=== TASK ITEM ===
Every record below must be set down again exactly as given.

-- -- --

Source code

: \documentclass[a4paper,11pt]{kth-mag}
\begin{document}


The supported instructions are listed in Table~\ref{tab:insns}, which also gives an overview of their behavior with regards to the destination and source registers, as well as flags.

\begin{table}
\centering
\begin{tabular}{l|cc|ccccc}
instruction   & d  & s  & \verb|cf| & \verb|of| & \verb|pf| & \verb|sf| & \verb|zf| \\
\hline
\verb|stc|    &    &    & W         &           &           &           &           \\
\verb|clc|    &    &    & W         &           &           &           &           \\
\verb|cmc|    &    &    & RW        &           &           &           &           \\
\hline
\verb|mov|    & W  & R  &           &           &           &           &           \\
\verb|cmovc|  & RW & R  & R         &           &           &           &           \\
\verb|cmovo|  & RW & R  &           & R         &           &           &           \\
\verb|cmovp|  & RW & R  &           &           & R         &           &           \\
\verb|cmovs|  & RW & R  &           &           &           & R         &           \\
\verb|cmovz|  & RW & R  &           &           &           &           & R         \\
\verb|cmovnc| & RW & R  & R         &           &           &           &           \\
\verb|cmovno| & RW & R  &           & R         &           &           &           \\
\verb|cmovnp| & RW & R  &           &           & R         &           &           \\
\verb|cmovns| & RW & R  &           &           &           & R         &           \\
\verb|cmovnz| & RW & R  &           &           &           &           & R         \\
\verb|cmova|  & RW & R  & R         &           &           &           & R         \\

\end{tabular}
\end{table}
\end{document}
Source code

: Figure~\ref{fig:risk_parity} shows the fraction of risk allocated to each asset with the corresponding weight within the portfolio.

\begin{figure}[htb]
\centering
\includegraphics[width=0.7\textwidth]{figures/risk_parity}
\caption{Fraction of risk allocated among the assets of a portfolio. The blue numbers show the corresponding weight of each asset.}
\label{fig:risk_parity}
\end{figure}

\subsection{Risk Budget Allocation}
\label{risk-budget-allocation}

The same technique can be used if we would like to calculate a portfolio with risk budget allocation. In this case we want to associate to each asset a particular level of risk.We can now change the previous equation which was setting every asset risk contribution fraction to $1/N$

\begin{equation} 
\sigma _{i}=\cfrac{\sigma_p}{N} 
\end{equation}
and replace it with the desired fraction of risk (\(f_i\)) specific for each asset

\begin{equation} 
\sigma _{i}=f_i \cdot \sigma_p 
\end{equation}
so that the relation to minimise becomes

-- -- --

=== YOUR SOLUTION ===
Source code

: \documentclass[a4paper,11pt]{kth-mag}
\begin{document}


The supported instructions are listed in Table~\ref{tab:insns}, which also gives an overview of their behavior with regards to the destination and source registers, as well as flags.

\begin{table}
\centering
\begin{tabular}{l|cc|ccccc}
instruction   & d  & s  & \verb|cf| & \verb|of| & \verb|pf| & \verb|sf| & \verb|zf| \\
\hline
\verb|stc|    &    &    & W         &           &           &           &           \\
\verb|clc|    &    &    & W         &           &           &           &           \\
\verb|cmc|    &    &    & RW        &           &           &           &           \\
\hline
\verb|mov|    & W  & R  &           &           &           &           &           \\
\verb|cmovc|  & RW & R  & R         &           &           &           &           \\
\verb|cmovo|  & RW & R  &           & R         &           &           &           \\
\verb|cmovp|  & RW & R  &           &           & R         &           &           \\
\verb|cmovs|  & RW & R  &           &           &           & R         &           \\
\verb|cmovz|  & RW & R  &           &           &           &           & R         \\
\verb|cmovnc| & RW & R  & R         &           &           &           &           \\
\verb|cmovno| & RW & R  &           & R         &           &           &           \\
\verb|cmovnp| & RW & R  &           &           & R         &           &           \\
\verb|cmovns| & RW & R  &           &           &           & R         &           \\
\verb|cmovnz| & RW & R  &           &           &           &           & R         \\
\verb|cmova|  & RW & R  & R         &           &           &           & R         \\

\end{tabular}
\end{table}
\end{document}
Source code

: Figure~\ref{fig:risk_parity} shows the fraction of risk allocated to each asset with the corresponding weight within the portfolio.

\begin{figure}[htb]
\centering
\includegraphics[width=0.7\textwidth]{figures/risk_parity}
\caption{Fraction of risk allocated among the assets of a portfolio. The blue numbers show the corresponding weight of each asset.}
\label{fig:risk_parity}
\end{figure}

\subsection{Risk Budget Allocation}
\label{risk-budget-allocation}

The same technique can be used if we would like to calculate a portfolio with risk budget allocation. In this case we want to associate to each asset a particular level of risk.We can now change the previous equation which was setting every asset risk contribution fraction to $1/N$

\begin{equation} 
\sigma _{i}=\cfrac{\sigma_p}{N} 
\end{equation}
and replace it with the desired fraction of risk (\(f_i\)) specific for each asset

\begin{equation} 
\sigma _{i}=f_i \cdot \sigma_p 
\end{equation}
so that the relation to minimise becomes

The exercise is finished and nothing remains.